I have a Windows Perl (5.16.1 32 bit) program that opens a media file and (using ffmpeg) it extracts segments of audio - the purpose of which is to convert a single album music track (containing multiple songs) into multiple individual song files.
When the name of the media file to be processed is all ASCII characters, this all works rather well. I recently tried this program against a filename that includes Russian characters, and the program fails miserably in several areas.
While this must have to do with Unicode, and as I have never previously needed to do anything with Unicode - I am rather confused about the various aspects of failures that I am experiencing here, nor do I know the fix for the variety of issues I am now facing.
I have distilled this down to the minimum to demonstrate the problems.
If I open a cmd window, and type 'chcp', the return value is 437.
If I do a 'dir' command, this is what is shown for me:
04/01/2019 11:46 AM 71,982,427 IC3PEAK альбом Сладкая.mkv
06/10/2020 10:42 PM 275 test.pl
(Note how in my cmd window, the Russian characters do display as Russian characters.)

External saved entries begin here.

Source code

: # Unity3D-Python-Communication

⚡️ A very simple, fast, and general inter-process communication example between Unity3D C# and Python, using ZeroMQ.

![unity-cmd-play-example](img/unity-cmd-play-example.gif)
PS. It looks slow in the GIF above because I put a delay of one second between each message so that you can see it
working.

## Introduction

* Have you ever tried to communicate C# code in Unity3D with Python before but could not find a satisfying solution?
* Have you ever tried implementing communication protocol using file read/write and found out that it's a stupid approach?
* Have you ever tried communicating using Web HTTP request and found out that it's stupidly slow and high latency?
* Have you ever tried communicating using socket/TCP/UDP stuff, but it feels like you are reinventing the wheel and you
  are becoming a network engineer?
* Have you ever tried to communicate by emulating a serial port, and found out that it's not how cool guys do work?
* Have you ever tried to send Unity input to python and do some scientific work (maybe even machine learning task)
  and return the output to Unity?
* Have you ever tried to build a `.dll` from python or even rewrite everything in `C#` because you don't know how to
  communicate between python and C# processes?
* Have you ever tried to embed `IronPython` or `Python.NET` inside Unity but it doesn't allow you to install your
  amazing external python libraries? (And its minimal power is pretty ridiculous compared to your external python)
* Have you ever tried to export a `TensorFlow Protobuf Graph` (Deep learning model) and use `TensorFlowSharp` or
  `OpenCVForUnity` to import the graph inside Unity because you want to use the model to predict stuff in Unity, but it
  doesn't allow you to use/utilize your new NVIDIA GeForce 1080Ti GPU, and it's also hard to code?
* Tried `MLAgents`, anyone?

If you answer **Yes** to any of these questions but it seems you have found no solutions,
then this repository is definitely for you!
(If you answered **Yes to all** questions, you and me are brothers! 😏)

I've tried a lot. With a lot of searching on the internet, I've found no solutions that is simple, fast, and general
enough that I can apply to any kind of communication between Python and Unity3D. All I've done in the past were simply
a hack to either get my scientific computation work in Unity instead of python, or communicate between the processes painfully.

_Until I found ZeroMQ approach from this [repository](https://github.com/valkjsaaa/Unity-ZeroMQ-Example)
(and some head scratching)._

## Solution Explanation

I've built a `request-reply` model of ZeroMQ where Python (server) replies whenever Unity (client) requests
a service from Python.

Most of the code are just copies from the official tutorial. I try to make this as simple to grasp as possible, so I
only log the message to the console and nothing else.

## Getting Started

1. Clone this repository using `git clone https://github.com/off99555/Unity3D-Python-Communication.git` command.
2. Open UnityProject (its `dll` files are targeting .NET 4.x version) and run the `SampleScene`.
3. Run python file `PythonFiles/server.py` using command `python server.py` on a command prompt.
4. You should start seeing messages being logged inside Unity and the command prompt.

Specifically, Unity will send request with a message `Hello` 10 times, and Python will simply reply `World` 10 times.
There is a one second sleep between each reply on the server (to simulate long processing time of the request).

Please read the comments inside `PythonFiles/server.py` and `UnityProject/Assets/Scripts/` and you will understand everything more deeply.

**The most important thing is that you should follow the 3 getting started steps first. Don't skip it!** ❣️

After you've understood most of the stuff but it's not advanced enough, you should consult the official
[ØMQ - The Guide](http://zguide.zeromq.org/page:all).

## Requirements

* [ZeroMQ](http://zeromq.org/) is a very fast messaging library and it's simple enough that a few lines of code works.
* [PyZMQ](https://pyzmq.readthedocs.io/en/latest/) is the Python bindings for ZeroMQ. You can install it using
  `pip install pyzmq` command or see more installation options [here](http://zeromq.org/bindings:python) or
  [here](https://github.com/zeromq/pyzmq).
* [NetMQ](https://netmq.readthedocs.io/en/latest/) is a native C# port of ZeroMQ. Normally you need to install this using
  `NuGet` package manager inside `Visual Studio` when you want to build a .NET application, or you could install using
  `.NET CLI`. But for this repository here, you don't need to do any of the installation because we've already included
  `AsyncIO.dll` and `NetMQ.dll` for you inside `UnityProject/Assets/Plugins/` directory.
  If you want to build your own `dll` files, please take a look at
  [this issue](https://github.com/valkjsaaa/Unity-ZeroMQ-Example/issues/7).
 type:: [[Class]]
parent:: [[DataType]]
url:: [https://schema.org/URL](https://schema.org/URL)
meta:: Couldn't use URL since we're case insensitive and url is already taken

My 'test.pl' Perl script is here:
use open ":std", ":encoding(UTF-8)";
$media = "IC3PEAK альбом Сладкая.mkv";
if (-e $media) {
print "Media file does exist\n";
} else {
print "Media file does NOT exist\n";
}
open(IN, $media) || die "Media file ($media) can not be opened!\n";
When this Perl script runs, using default chcp value of 437, I get this as output:
Media file does NOT exist
Media file (IC3PEAK альбом Сладкая.mkv) can not be opened!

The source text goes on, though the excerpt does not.